全体的にはキライ

UVERworldをご存知だろうか。

人気のロックバンドであり、卑下した言い方をすると女子中高生あたりに人気がありそうな雰囲気、楽曲を作る。

がっつり濃いめの味付けで、若さ、むしろ幼さがないと食指が動きそうもなく、イントロから斬りつけるようなシャウトが入ったりで早々に年寄りには耐えられなくなるような。

歌詞も『世の中はこんなんじゃないはずだろう?』みたいな10代の窮屈な感覚に沿うような、少しだけ具体的でほとんど抽象的な世界観で、多くの若者が自分を重ねられそうにできていると思う。

 

ここまで書くと『そんな幼稚なバンドで全然価値がない』という結果に持っていけそうだが、僕はこのバンドが好きなのである。

いや、上に書いたような理由でパッケージとしてはキライで、女子中高生だけに受けてればいいと思っているし、ビジュアルとかMCとかも全体的に共感することはほぼない。

自分の仕事のことなんてわかるはずがないし、いっぱしのバンドマンが世の中のことなんて知ってる訳がないし、実際に歌詞も自分には空回るものばかり。
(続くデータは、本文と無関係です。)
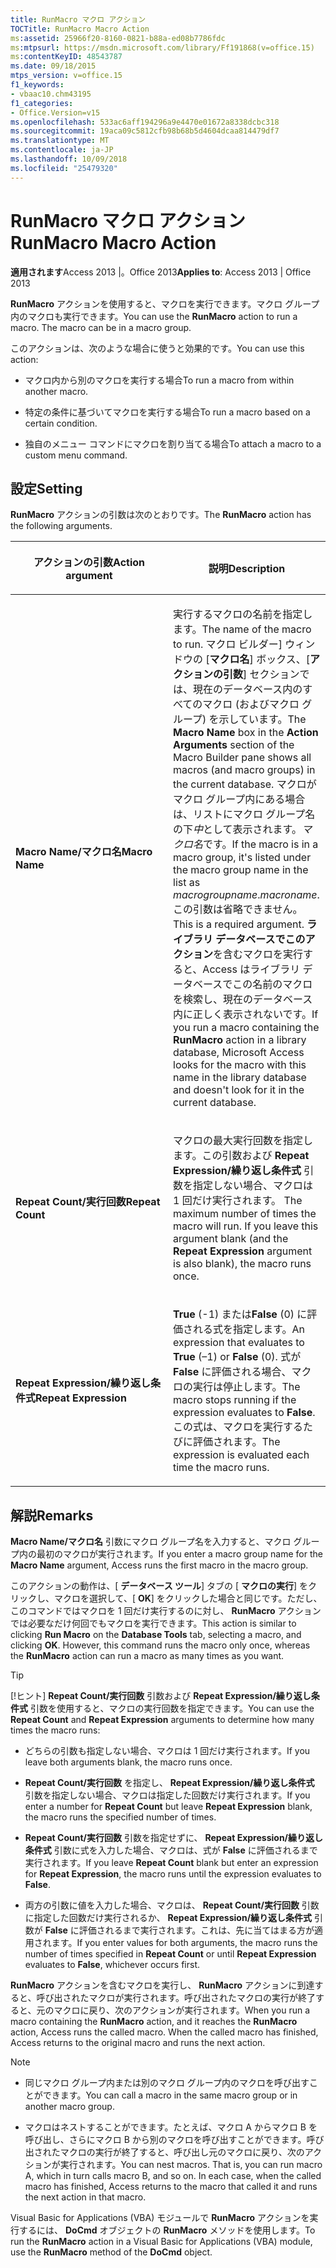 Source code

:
 ```yaml
---
title: RunMacro マクロ アクション
TOCTitle: RunMacro Macro Action
ms:assetid: 25966f20-8160-0821-b88a-ed08b7786fdc
ms:mtpsurl: https://msdn.microsoft.com/library/Ff191868(v=office.15)
ms:contentKeyID: 48543787
ms.date: 09/18/2015
mtps_version: v=office.15
f1_keywords:
- vbaac10.chm43195
f1_categories:
- Office.Version=v15
ms.openlocfilehash: 533ac6aff194296a9e4470e01672a8338dcbc318
ms.sourcegitcommit: 19aca09c5812cfb98b68b5d4604dcaa814479df7
ms.translationtype: MT
ms.contentlocale: ja-JP
ms.lasthandoff: 10/09/2018
ms.locfileid: "25479320"
---
```

# <a name="runmacro-macro-action"></a><span data-ttu-id="929fb-102">RunMacro マクロ アクション</span><span class="sxs-lookup"><span data-stu-id="929fb-102">RunMacro Macro Action</span></span>


<span data-ttu-id="929fb-103">**適用されます**Access 2013 |。Office 2013</span><span class="sxs-lookup"><span data-stu-id="929fb-103">**Applies to**: Access 2013 | Office 2013</span></span>

<span data-ttu-id="929fb-p101">**RunMacro** アクションを使用すると、マクロを実行できます。マクロ グループ内のマクロも実行できます。</span><span class="sxs-lookup"><span data-stu-id="929fb-p101">You can use the **RunMacro** action to run a macro. The macro can be in a macro group.</span></span>

<span data-ttu-id="929fb-106">このアクションは、次のような場合に使うと効果的です。</span><span class="sxs-lookup"><span data-stu-id="929fb-106">You can use this action:</span></span>

  - <span data-ttu-id="929fb-107">マクロ内から別のマクロを実行する場合</span><span class="sxs-lookup"><span data-stu-id="929fb-107">To run a macro from within another macro.</span></span>

  - <span data-ttu-id="929fb-108">特定の条件に基づいてマクロを実行する場合</span><span class="sxs-lookup"><span data-stu-id="929fb-108">To run a macro based on a certain condition.</span></span>

  - <span data-ttu-id="929fb-109">独自のメニュー コマンドにマクロを割り当てる場合</span><span class="sxs-lookup"><span data-stu-id="929fb-109">To attach a macro to a custom menu command.</span></span>

## <a name="setting"></a><span data-ttu-id="929fb-110">設定</span><span class="sxs-lookup"><span data-stu-id="929fb-110">Setting</span></span>

<span data-ttu-id="929fb-111">**RunMacro** アクションの引数は次のとおりです。</span><span class="sxs-lookup"><span data-stu-id="929fb-111">The **RunMacro** action has the following arguments.</span></span>

<table>
<colgroup>
<col style="width: 50%" />
<col style="width: 50%" />
</colgroup>
<thead>
<tr class="header">
<th><p><span data-ttu-id="929fb-112">アクションの引数</span><span class="sxs-lookup"><span data-stu-id="929fb-112">Action argument</span></span></p></th>
<th><p><span data-ttu-id="929fb-113">説明</span><span class="sxs-lookup"><span data-stu-id="929fb-113">Description</span></span></p></th>
</tr>
</thead>
<tbody>
<tr class="odd">
<td><p><span data-ttu-id="929fb-114"><strong>Macro Name/マクロ名</strong></span><span class="sxs-lookup"><span data-stu-id="929fb-114"><strong>Macro Name</strong></span></span></p></td>
<td><p><span data-ttu-id="929fb-115">実行するマクロの名前を指定します。</span><span class="sxs-lookup"><span data-stu-id="929fb-115">The name of the macro to run.</span></span> <span data-ttu-id="929fb-116">マクロ ビルダー] ウィンドウの [<strong>マクロ名</strong>] ボックス、[<strong>アクションの引数</strong>] セクションでは、現在のデータベース内のすべてのマクロ (およびマクロ グループ) を示しています。</span><span class="sxs-lookup"><span data-stu-id="929fb-116">The <strong>Macro Name</strong> box in the <strong>Action Arguments</strong> section of the Macro Builder pane shows all macros (and macro groups) in the current database.</span></span> <span data-ttu-id="929fb-117">マクロがマクロ グループ内にある場合は、リストにマクロ グループ名の下<em>中</em>として表示されます。<em>マクロ名</em>です。</span><span class="sxs-lookup"><span data-stu-id="929fb-117">If the macro is in a macro group, it's listed under the macro group name in the list as <em>macrogroupname</em>.<em>macroname</em>.</span></span> <span data-ttu-id="929fb-118">この引数は省略できません。</span><span class="sxs-lookup"><span data-stu-id="929fb-118">This is a required argument.</span></span> <span data-ttu-id="929fb-119"><strong>ライブラリ データベースでこのアクション</strong>を含むマクロを実行すると、Access はライブラリ データベースでこの名前のマクロを検索し、現在のデータベース内に正しく表示されないです。</span><span class="sxs-lookup"><span data-stu-id="929fb-119">If you run a macro containing the <strong>RunMacro</strong> action in a library database, Microsoft Access looks for the macro with this name in the library database and doesn't look for it in the current database.</span></span></p></td>
</tr>
<tr class="even">
<td><p><span data-ttu-id="929fb-120"><strong>Repeat Count/実行回数</strong></span><span class="sxs-lookup"><span data-stu-id="929fb-120"><strong>Repeat Count</strong></span></span></p></td>
<td><p><span data-ttu-id="929fb-p103">マクロの最大実行回数を指定します。この引数および <strong>Repeat Expression/繰り返し条件式</strong> 引数を指定しない場合、マクロは 1 回だけ実行されます。  </span><span class="sxs-lookup"><span data-stu-id="929fb-p103">The maximum number of times the macro will run. If you leave this argument blank (and the <strong>Repeat Expression</strong> argument is also blank), the macro runs once.</span></span></p></td>
</tr>
<tr class="odd">
<td><p><span data-ttu-id="929fb-123"><strong>Repeat Expression/繰り返し条件式</strong></span><span class="sxs-lookup"><span data-stu-id="929fb-123"><strong>Repeat Expression</strong></span></span></p></td>
<td><p><span data-ttu-id="929fb-124"><strong>True</strong> (-1) または<strong>False</strong> (0) に評価される式を指定します。</span><span class="sxs-lookup"><span data-stu-id="929fb-124">An expression that evaluates to <strong>True</strong> (–1) or <strong>False</strong> (0).</span></span> <span data-ttu-id="929fb-125">式が <strong>False</strong> に評価される場合、マクロの実行は停止します。</span><span class="sxs-lookup"><span data-stu-id="929fb-125">The macro stops running if the expression evaluates to <strong>False</strong>.</span></span> <span data-ttu-id="929fb-126">この式は、マクロを実行するたびに評価されます。</span><span class="sxs-lookup"><span data-stu-id="929fb-126">The expression is evaluated each time the macro runs.</span></span></p></td>
</tr>
</tbody>
</table>


## <a name="remarks"></a><span data-ttu-id="929fb-127">解説</span><span class="sxs-lookup"><span data-stu-id="929fb-127">Remarks</span></span>

<span data-ttu-id="929fb-128">**Macro Name/マクロ名** 引数にマクロ グループ名を入力すると、マクロ グループ内の最初のマクロが実行されます。</span><span class="sxs-lookup"><span data-stu-id="929fb-128">If you enter a macro group name for the **Macro Name** argument, Access runs the first macro in the macro group.</span></span>

<span data-ttu-id="929fb-p105">このアクションの動作は、[ **データベース ツール**] タブの [ **マクロの実行**] をクリックし、マクロを選択して、[ **OK**] をクリックした場合と同じです。ただし、このコマンドではマクロを 1 回だけ実行するのに対し、 **RunMacro** アクションでは必要なだけ何回でもマクロを実行できます。</span><span class="sxs-lookup"><span data-stu-id="929fb-p105">This action is similar to clicking **Run Macro** on the **Database Tools** tab, selecting a macro, and clicking **OK**. However, this command runs the macro only once, whereas the **RunMacro** action can run a macro as many times as you want.</span></span>


> [!TIP]
> <P><span data-ttu-id="929fb-131">[!ヒント] <STRONG>Repeat Count/実行回数</STRONG> 引数および <STRONG>Repeat Expression/繰り返し条件式</STRONG> 引数を使用すると、マクロの実行回数を指定できます。</span><span class="sxs-lookup"><span data-stu-id="929fb-131">You can use the <STRONG>Repeat Count</STRONG> and <STRONG>Repeat Expression</STRONG> arguments to determine how many times the macro runs:</span></span></P>



  - <span data-ttu-id="929fb-132">どちらの引数も指定しない場合、マクロは 1 回だけ実行されます。</span><span class="sxs-lookup"><span data-stu-id="929fb-132">If you leave both arguments blank, the macro runs once.</span></span>

  - <span data-ttu-id="929fb-133">**Repeat Count/実行回数** を指定し、 **Repeat Expression/繰り返し条件式** 引数を指定しない場合、マクロは指定した回数だけ実行されます。</span><span class="sxs-lookup"><span data-stu-id="929fb-133">If you enter a number for **Repeat Count** but leave **Repeat Expression** blank, the macro runs the specified number of times.</span></span>

  - <span data-ttu-id="929fb-134">**Repeat Count/実行回数** 引数を指定せずに、 **Repeat Expression/繰り返し条件式** 引数に式を入力した場合、マクロは、式が **False** に評価されるまで実行されます。</span><span class="sxs-lookup"><span data-stu-id="929fb-134">If you leave **Repeat Count** blank but enter an expression for **Repeat Expression**, the macro runs until the expression evaluates to **False**.</span></span>

  - <span data-ttu-id="929fb-135">両方の引数に値を入力した場合、マクロは、 **Repeat Count/実行回数** 引数に指定した回数だけ実行されるか、 **Repeat Expression/繰り返し条件式** 引数が **False** に評価されるまで実行されます。これは、先に当てはまる方が適用されます。</span><span class="sxs-lookup"><span data-stu-id="929fb-135">If you enter values for both arguments, the macro runs the number of times specified in **Repeat Count** or until **Repeat Expression** evaluates to **False**, whichever occurs first.</span></span>

<span data-ttu-id="929fb-p106">**RunMacro** アクションを含むマクロを実行し、 **RunMacro** アクションに到達すると、呼び出されたマクロが実行されます。呼び出されたマクロの実行が終了すると、元のマクロに戻り、次のアクションが実行されます。</span><span class="sxs-lookup"><span data-stu-id="929fb-p106">When you run a macro containing the **RunMacro** action, and it reaches the **RunMacro** action, Access runs the called macro. When the called macro has finished, Access returns to the original macro and runs the next action.</span></span>


> [!NOTE]
> <UL>
> <LI>
> <P><span data-ttu-id="929fb-138">同じマクロ グループ内または別のマクロ グループ内のマクロを呼び出すことができます。</span><span class="sxs-lookup"><span data-stu-id="929fb-138">You can call a macro in the same macro group or in another macro group.</span></span></P>
> <LI>
> <P><span data-ttu-id="929fb-p107">マクロはネストすることができます。たとえば、マクロ A からマクロ B を呼び出し、さらにマクロ B から別のマクロを呼び出すことができます。呼び出されたマクロの実行が終了すると、呼び出し元のマクロに戻り、次のアクションが実行されます。</span><span class="sxs-lookup"><span data-stu-id="929fb-p107">You can nest macros. That is, you can run macro A, which in turn calls macro B, and so on. In each case, when the called macro has finished, Access returns to the macro that called it and runs the next action in that macro.</span></span></P></LI></UL>



<span data-ttu-id="929fb-142">Visual Basic for Applications (VBA) モジュールで **RunMacro** アクションを実行するには、 **DoCmd** オブジェクトの **RunMacro** メソッドを使用します。</span><span class="sxs-lookup"><span data-stu-id="929fb-142">To run the **RunMacro** action in a Visual Basic for Applications (VBA) module, use the **RunMacro** method of the **DoCmd** object.</span></span>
∞ってなんだよ、とか。

なのに、ふとえぐるように共感させられる歌詞やメロディーがあって、しかもそれが狙っているように出てくる。

 

インタビューとかも読んだことはないけれど、フロントマンのTAKUYA∞という人は上っ面を極めたアーティストなのかと思う(褒め言葉)。

多くの人に共感させる能力がアーティストには必要だと思えば、どんなアーティストも自分の経験から想像して表現する世界を作っているのだろうから、上っ面に過ぎないのかも知れない。

ただ、自分にとってはUVERworldの上っ面感は『どうせ俺にはお前らのことなんてわかってねぇよ』みたいな開き直ったシャウトの上に成り立ってそうで、それがたまに綺麗に切りつけてくる。

天然でも計算でもいいが、全体的にキライなのに聞く気になるっていうのは結構好きなんだろうなと思わされる。